8 Mart Dünya Emekçi Kadınlar Günü’nün -bir yanda sokak eylemleri ve 8 Mart etkinlikleri ile anlamlı bir şekilde yaşansa da- patronlarının kadınlara verdiği çiçekler, ömrü emekçi kadınları sömürerek geçen kadınların “kadınlar günü” mesajları ve resepsiyonlar ile içinin boşaltılmaya çalışıldığına tanık oluyoruz.
Peki 8 Mart “Dünya Kadınlar Günü” mü? Yoksa “Dünya Emekçi Kadınlar Günü” mü? Gelin tarihine göz atarak birlikte karar verelim…
-ABD’nde dokuma fabrikalarında çalışma koşulları çok ağırdı. İş günleri çok uzun, ücretler ise düşüktü. Şartlar her gün daha kötüye gidiyordu. Kadın işçilerin tahammülü kalmamıştı. Tarih, 8 Mart 1857 idi ve New York’ta tekstil işçisi kadınlar, 16 saatlik çalışma sürelerinin 10 saate indirilmesi, eşit işe eşit ücret ve çalışma koşullarının düzeltilmesi maksadıyla greve giderler.

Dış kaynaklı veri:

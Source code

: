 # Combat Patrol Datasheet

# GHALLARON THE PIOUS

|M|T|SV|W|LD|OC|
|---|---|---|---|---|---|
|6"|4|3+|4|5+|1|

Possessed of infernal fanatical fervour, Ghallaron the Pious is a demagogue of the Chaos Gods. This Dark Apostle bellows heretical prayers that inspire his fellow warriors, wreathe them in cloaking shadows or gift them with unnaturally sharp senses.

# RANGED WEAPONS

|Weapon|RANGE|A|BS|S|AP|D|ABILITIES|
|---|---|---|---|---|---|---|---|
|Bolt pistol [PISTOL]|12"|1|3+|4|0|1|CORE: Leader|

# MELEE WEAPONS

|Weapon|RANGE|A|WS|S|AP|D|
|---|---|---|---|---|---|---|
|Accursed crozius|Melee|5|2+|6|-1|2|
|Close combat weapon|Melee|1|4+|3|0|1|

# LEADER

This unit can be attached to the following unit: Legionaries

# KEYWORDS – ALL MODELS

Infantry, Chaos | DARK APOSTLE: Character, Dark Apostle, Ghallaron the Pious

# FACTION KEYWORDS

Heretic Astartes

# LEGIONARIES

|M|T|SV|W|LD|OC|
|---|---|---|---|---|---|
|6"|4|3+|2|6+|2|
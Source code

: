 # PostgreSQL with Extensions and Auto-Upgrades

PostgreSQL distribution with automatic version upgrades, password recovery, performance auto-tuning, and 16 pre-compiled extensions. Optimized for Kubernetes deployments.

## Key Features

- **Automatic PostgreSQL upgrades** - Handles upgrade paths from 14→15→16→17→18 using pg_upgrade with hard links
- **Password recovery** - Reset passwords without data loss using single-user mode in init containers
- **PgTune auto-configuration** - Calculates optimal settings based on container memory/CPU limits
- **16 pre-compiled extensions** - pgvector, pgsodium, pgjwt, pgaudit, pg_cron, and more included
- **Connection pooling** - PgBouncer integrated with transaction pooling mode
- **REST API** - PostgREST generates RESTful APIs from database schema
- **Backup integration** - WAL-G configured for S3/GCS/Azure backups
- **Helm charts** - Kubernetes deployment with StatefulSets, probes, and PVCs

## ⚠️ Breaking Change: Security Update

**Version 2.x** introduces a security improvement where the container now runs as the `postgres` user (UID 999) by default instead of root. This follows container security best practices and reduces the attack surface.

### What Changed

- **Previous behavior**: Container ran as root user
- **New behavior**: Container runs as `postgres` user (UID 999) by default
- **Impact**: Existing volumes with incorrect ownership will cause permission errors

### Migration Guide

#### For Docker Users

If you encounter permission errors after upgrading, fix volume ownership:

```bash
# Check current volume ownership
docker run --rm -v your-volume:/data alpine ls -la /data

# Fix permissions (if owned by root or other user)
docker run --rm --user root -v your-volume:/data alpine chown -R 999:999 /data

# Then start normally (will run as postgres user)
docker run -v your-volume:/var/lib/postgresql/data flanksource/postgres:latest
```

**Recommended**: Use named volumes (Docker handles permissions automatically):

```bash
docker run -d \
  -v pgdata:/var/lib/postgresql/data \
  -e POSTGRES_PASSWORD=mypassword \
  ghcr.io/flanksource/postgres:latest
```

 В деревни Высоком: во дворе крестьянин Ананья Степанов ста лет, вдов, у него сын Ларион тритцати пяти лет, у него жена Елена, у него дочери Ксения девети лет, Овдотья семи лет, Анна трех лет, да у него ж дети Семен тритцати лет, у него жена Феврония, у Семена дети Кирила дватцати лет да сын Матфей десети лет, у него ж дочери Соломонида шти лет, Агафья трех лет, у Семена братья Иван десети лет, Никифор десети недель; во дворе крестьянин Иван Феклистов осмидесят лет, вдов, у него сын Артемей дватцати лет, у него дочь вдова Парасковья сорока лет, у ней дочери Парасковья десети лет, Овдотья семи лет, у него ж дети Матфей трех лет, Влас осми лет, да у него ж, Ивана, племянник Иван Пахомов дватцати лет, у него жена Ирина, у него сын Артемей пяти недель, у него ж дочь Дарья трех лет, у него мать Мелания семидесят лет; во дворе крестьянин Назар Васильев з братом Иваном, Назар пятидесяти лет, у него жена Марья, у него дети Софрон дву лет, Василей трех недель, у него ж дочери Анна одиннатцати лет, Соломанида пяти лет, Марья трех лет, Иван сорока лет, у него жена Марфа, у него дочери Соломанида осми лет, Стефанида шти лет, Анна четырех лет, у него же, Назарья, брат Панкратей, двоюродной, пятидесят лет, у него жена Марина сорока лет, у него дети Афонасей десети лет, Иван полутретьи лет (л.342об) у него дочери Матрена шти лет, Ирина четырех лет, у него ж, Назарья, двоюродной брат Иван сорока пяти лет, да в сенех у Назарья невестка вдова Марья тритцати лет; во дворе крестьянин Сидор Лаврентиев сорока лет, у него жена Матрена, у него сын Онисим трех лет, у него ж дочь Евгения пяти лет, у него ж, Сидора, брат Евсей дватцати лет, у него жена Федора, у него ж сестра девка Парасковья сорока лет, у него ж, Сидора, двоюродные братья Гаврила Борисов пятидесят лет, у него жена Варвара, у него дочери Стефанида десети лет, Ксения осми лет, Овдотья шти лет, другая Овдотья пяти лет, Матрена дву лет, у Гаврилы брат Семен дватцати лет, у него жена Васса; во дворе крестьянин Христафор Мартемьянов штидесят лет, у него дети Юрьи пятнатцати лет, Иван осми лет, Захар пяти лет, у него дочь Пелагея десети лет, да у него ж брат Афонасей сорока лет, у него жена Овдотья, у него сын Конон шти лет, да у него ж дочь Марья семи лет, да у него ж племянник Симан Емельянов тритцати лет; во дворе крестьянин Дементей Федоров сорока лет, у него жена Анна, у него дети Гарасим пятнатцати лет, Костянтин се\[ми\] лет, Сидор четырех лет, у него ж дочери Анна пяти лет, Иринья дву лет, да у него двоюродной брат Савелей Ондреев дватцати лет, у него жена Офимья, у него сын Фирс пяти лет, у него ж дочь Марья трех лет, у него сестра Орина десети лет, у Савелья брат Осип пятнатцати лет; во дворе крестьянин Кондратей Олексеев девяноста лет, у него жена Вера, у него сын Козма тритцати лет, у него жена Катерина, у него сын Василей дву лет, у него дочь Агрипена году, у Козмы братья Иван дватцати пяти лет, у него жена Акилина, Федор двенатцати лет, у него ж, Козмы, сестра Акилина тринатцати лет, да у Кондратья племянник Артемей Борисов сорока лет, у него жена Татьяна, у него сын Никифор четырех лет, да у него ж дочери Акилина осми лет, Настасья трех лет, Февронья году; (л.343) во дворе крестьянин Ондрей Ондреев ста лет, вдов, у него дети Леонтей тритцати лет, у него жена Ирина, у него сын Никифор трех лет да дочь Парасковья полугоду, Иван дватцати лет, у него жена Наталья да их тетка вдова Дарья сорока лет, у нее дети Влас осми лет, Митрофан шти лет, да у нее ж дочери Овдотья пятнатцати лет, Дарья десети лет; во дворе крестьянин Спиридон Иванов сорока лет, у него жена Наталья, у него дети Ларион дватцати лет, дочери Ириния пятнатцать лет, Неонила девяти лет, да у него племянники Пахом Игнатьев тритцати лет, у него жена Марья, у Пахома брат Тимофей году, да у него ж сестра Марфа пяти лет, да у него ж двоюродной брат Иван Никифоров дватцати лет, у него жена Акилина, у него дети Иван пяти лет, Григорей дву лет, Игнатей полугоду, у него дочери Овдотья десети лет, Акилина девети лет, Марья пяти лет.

-O gün Amerika’daki işçi mücadelesinin önemli eylemlerinden biri gerçekleşiyordu. Kadınlar ayaklanıyor ve büyük bir işçi dayanışması doğuyordu.
-ABD’nde sanayi üretiminin başlangıcından itibaren fabrikalarda çok sayıda yangın olsa da, bu yangınlar içerisinde en önemlisi 1911 yılında Triangle Gömlek Fabrikası’nda çıkan yangındır.
-ABD’nde 1908 ekonomik krizi sonrası işçi ücretleri epey düşmüş, kullanılan iğne – iplik, elektrik ve oturulan sandalyelerin ücreti işçilerden kesilmeye başlamıştı. 65 saate varan haftalık çalışma süreleri bazen 75 saate çıkıyordu, haftalık ortalama ücret ise 5 dolardı.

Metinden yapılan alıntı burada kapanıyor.